Invece da settimane assistiamo ad una caccia alle streghe del solito Giornalista collettivo, del Partito Unico dei Media (Pum), fondata sui si dice, sui pare che, sui sembra, e si mettono alla gogna persone e storie prima ancora che possano parlare.

Perché in realtà l’intenzione è propria quella: impedire che essi parlino. E non è detto che le frange più violente di coloro che manifesteranno contro il Congresso non cerchino di giungere anche a questo. Perché, secondo il Pum, il Congresso delle famiglie non avrebbe diritto di parola? Perché sarebbero, tutti, allo stesso modo, decine di relatori di paesi e culture diverse, «anti gay» e «anti aborto ».

E’ questo il tabù massimo dei nostri giorni, la cuspide della nuova religione liberal-libertaria: non si può essere anti gay e anti aborto.

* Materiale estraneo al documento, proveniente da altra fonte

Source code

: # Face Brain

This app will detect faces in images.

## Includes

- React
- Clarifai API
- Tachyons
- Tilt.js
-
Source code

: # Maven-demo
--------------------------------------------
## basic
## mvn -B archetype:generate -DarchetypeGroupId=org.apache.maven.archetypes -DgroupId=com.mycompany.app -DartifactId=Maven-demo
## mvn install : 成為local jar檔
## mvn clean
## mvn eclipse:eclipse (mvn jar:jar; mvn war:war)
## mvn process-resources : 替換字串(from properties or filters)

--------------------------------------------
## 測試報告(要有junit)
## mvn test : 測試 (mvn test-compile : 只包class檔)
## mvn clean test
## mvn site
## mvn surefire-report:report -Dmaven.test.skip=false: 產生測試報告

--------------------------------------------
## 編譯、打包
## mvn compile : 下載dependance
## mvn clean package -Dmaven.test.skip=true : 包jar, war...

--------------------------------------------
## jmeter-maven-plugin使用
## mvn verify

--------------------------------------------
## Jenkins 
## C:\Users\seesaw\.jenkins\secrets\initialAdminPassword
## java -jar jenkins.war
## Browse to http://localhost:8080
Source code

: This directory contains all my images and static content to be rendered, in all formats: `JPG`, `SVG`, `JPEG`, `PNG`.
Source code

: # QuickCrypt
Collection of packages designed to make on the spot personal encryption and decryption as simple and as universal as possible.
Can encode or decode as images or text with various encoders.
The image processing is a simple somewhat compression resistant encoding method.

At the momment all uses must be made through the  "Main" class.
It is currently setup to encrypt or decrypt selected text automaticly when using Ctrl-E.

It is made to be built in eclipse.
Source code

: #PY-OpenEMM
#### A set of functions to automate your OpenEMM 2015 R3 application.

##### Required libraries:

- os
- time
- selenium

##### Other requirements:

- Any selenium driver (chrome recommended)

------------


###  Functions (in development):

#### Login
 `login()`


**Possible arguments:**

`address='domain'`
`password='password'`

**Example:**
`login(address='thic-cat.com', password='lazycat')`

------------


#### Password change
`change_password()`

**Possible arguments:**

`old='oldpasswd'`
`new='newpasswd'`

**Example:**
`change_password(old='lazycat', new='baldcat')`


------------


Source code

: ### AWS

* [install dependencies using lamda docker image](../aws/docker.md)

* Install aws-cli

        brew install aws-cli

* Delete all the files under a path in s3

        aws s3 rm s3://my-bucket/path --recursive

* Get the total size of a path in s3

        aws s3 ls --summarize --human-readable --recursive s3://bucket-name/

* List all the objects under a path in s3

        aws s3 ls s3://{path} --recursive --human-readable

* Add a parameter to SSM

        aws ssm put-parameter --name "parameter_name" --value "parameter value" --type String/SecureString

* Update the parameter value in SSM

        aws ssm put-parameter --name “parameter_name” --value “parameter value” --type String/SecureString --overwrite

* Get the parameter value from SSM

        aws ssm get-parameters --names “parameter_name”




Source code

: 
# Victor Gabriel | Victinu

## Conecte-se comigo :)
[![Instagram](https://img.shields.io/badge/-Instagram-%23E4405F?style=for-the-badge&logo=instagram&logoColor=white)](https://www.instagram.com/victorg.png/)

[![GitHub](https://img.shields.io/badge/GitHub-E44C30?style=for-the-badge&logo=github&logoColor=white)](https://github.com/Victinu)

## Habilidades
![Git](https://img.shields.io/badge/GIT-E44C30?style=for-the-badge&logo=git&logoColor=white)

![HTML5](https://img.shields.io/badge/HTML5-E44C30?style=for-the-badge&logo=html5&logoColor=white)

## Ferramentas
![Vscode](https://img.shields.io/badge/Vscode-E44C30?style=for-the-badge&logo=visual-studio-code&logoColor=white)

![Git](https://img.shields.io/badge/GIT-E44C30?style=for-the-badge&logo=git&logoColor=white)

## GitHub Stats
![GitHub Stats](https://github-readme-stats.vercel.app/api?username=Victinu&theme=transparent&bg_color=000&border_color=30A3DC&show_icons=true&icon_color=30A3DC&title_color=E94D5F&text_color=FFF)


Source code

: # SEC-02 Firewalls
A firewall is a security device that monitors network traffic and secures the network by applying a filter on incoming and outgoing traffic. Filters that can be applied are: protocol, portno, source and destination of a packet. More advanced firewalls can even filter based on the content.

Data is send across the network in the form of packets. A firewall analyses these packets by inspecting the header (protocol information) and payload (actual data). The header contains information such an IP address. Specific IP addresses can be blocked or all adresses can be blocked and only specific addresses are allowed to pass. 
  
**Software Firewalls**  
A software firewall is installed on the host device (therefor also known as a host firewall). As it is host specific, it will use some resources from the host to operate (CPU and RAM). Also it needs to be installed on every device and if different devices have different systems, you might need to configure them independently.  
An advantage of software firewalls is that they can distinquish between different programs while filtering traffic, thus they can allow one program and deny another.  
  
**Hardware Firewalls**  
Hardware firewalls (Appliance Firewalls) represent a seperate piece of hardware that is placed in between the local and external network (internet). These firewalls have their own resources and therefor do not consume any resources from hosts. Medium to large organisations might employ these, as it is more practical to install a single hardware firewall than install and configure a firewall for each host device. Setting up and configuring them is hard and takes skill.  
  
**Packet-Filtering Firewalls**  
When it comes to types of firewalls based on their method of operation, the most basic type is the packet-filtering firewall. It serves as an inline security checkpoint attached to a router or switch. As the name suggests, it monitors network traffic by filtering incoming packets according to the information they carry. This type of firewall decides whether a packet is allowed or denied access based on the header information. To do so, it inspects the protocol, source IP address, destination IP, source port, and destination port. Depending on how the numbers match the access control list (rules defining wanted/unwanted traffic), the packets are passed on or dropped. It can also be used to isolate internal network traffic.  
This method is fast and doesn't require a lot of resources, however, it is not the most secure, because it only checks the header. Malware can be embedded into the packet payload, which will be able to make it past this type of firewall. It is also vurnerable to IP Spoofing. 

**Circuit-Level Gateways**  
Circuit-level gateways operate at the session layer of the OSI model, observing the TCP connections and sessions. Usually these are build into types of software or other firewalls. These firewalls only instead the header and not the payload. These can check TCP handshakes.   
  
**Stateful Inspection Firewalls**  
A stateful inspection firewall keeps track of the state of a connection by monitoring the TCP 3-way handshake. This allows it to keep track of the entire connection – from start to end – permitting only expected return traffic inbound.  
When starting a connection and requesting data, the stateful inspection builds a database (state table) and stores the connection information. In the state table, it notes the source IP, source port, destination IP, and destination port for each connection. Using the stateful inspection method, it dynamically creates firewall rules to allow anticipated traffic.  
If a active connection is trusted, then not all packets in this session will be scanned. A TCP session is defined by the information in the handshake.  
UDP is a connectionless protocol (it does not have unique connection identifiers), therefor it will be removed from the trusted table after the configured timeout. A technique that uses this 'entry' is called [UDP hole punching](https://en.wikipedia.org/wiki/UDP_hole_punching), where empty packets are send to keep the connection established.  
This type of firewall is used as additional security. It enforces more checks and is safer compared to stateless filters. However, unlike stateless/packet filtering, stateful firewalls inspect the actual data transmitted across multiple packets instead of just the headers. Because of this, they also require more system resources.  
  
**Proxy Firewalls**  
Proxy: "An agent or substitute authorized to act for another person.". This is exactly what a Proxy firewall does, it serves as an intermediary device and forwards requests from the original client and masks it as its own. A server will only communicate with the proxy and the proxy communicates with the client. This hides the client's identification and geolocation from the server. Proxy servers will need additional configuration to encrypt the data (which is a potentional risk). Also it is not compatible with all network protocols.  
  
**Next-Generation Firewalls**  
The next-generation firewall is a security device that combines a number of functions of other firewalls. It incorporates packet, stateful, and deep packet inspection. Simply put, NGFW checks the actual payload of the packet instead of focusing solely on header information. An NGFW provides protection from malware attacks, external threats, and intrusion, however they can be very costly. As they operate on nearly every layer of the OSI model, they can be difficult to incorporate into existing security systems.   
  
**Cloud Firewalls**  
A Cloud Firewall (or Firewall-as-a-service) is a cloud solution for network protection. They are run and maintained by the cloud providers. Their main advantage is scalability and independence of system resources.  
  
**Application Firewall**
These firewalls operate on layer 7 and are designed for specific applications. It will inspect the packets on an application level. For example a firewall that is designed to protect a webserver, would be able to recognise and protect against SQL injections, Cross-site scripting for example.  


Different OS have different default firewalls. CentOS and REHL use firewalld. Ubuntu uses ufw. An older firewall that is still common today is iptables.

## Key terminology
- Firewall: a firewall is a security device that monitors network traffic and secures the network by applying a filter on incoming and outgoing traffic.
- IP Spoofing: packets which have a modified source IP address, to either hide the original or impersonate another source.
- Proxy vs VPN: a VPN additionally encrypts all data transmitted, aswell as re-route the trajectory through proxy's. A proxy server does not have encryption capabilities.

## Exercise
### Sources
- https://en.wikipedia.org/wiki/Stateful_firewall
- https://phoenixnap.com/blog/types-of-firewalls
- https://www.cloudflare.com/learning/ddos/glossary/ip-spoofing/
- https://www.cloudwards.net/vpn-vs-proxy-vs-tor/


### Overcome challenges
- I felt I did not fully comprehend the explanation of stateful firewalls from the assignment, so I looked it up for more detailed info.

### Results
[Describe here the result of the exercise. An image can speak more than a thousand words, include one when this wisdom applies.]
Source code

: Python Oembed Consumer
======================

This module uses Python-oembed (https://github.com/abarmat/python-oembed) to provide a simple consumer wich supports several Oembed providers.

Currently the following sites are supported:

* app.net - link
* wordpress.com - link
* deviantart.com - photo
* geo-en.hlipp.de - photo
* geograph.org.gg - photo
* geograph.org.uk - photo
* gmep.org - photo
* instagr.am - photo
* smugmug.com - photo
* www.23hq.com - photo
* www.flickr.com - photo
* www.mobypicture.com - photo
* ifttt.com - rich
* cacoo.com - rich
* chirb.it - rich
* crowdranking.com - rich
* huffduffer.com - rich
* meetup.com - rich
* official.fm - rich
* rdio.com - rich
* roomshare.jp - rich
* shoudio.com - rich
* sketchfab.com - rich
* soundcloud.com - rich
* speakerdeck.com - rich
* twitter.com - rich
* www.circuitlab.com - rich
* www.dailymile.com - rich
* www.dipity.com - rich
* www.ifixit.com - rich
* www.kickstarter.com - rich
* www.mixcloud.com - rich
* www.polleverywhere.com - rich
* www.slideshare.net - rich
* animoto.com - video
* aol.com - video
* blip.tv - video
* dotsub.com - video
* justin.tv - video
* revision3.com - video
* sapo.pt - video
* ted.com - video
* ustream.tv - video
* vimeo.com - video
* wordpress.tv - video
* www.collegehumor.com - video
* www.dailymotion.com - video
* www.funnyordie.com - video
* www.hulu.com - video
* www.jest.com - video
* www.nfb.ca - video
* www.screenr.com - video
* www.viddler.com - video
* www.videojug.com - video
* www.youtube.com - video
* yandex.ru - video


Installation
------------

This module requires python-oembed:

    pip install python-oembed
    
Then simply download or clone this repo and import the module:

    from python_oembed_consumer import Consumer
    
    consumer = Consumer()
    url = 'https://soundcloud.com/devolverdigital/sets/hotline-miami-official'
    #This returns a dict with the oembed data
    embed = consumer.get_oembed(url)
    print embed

Poco importa che poi, per essere tacciati dal Pum di anti-gay, basti non dirsi convinti  sull’utero in affitto o sull’adozione per le coppie omosessuali. Così come, secondo le femministe, pensare che l’aborto sia una cosa terribile, da ridurre il più possibile senza incarcerare nessuno, vorrebbe dire possedere una concezione «medievale» della donna. Che poi, nella loro ignoranza, neppure sanno che durante il Medioevo la chiesa evitava di condannare l’aborto!

Perché, invece di circondare metaforicamente (si spera) il Congresso delle famiglie con fiaccole e forconi, Lgbt femministe e movimenti vari non organizzano un loro forum? Se davvero dicono di essere, non contro la famiglia, solo contrari a quella «tradizionale», perché non si ritrovano e muovono proposte concrete? E se sono così sicuri delle loro idee, perché sono tanto nervosi?